**What to do**
In your copy, include every record exactly and no pictures.

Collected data

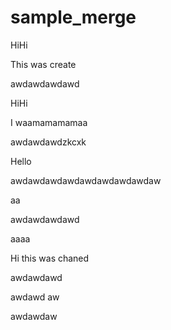 # sample_merge



HiHi

This was create







awdawdawdawd





HiHi


I waamamamamaa



awdawdawdzkcxk


Hello



awdawdawdawdawdawdawdawdaw



aa

awdawdawdawd

aaaa


Hi this was chaned


awdawdawd

awdawd
aw



awdawdaw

**Exercise solution**
 # sample_merge



HiHi

This was create







awdawdawdawd





HiHi


I waamamamamaa



awdawdawdzkcxk


Hello



awdawdawdawdawdawdawdawdaw



aa

awdawdawdawd

aaaa


Hi this was chaned


awdawdawd

awdawd
aw



awdawdaw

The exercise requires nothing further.